Required work » Word for word, restate the listing that follows and leave out the images.

Given records »
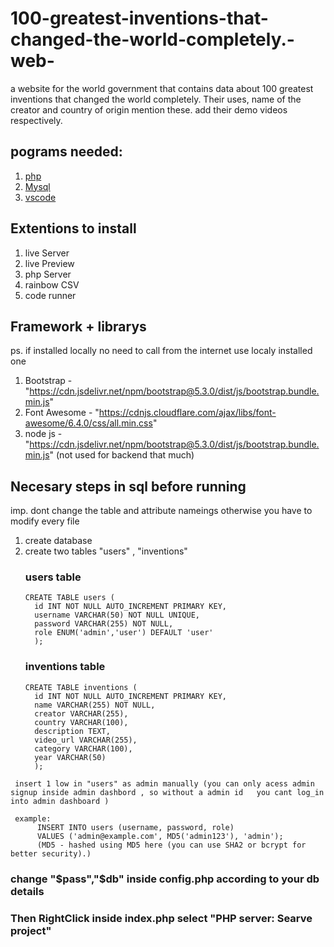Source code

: # 100-greatest-inventions-that-changed-the-world-completely.-web-
a website for the world government that contains data about 100 greatest inventions that  changed the world completely. Their uses, name of the creator and country of origin mention these. add their demo videos respectively.

## pograms needed:
   1. [php](https://www.php.net/downloads.php")
   2. [Mysql](https://dev.mysql.com/downloads/installer/)
   3. [vscode](https://code.visualstudio.com/)

## Extentions to install
   1. live Server
   2. live Preview
   3. php Server
   4. rainbow CSV
   5. code runner

## Framework + librarys
   ps. if installed locally no need to call from the internet use localy installed one

   1. Bootstrap - "https://cdn.jsdelivr.net/npm/bootstrap@5.3.0/dist/js/bootstrap.bundle.min.js"
   2. Font Awesome - "https://cdnjs.cloudflare.com/ajax/libs/font-awesome/6.4.0/css/all.min.css"
   3. node js - "https://cdn.jsdelivr.net/npm/bootstrap@5.3.0/dist/js/bootstrap.bundle.min.js"  (not used for backend that much)

## Necesary steps in sql before running
   imp. dont change the table and attribute nameings otherwise you have to modify every file
   1. create database 
   2. create two tables "users" , "inventions" 
        ### users table
          CREATE TABLE users (
            id INT NOT NULL AUTO_INCREMENT PRIMARY KEY,
            username VARCHAR(50) NOT NULL UNIQUE,
            password VARCHAR(255) NOT NULL,
            role ENUM('admin','user') DEFAULT 'user'
            );
        ### inventions table
          CREATE TABLE inventions (
            id INT NOT NULL AUTO_INCREMENT PRIMARY KEY,
            name VARCHAR(255) NOT NULL,
            creator VARCHAR(255),
            country VARCHAR(100),
            description TEXT,
            video_url VARCHAR(255),
            category VARCHAR(100),
            year VARCHAR(50)
            );
     insert 1 low in "users" as admin manually (you can only acess admin signup inside admin dashbord , so without a admin id   you cant log_in into admin dashboard )

     example:
          INSERT INTO users (username, password, role)
          VALUES ('admin@example.com', MD5('admin123'), 'admin');
          (MD5 - hashed using MD5 here (you can use SHA2 or bcrypt for better security).)

### change "$pass","$db" inside config.php according to your db details
### Then RightClick inside index.php select "PHP server: Searve project"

Answer to this problem »
Source code

: # 100-greatest-inventions-that-changed-the-world-completely.-web-
a website for the world government that contains data about 100 greatest inventions that  changed the world completely. Their uses, name of the creator and country of origin mention these. add their demo videos respectively.

## pograms needed:
   1. [php](https://www.php.net/downloads.php")
   2. [Mysql](https://dev.mysql.com/downloads/installer/)
   3. [vscode](https://code.visualstudio.com/)

## Extentions to install
   1. live Server
   2. live Preview
   3. php Server
   4. rainbow CSV
   5. code runner

## Framework + librarys
   ps. if installed locally no need to call from the internet use localy installed one

   1. Bootstrap - "https://cdn.jsdelivr.net/npm/bootstrap@5.3.0/dist/js/bootstrap.bundle.min.js"
   2. Font Awesome - "https://cdnjs.cloudflare.com/ajax/libs/font-awesome/6.4.0/css/all.min.css"
   3. node js - "https://cdn.jsdelivr.net/npm/bootstrap@5.3.0/dist/js/bootstrap.bundle.min.js"  (not used for backend that much)

## Necesary steps in sql before running
   imp. dont change the table and attribute nameings otherwise you have to modify every file
   1. create database 
   2. create two tables "users" , "inventions" 
        ### users table
          CREATE TABLE users (
            id INT NOT NULL AUTO_INCREMENT PRIMARY KEY,
            username VARCHAR(50) NOT NULL UNIQUE,
            password VARCHAR(255) NOT NULL,
            role ENUM('admin','user') DEFAULT 'user'
            );
        ### inventions table
          CREATE TABLE inventions (
            id INT NOT NULL AUTO_INCREMENT PRIMARY KEY,
            name VARCHAR(255) NOT NULL,
            creator VARCHAR(255),
            country VARCHAR(100),
            description TEXT,
            video_url VARCHAR(255),
            category VARCHAR(100),
            year VARCHAR(50)
            );
     insert 1 low in "users" as admin manually (you can only acess admin signup inside admin dashbord , so without a admin id   you cant log_in into admin dashboard )

     example:
          INSERT INTO users (username, password, role)
          VALUES ('admin@example.com', MD5('admin123'), 'admin');
          (MD5 - hashed using MD5 here (you can use SHA2 or bcrypt for better security).)

### change "$pass","$db" inside config.php according to your db details
### Then RightClick inside index.php select "PHP server: Searve project"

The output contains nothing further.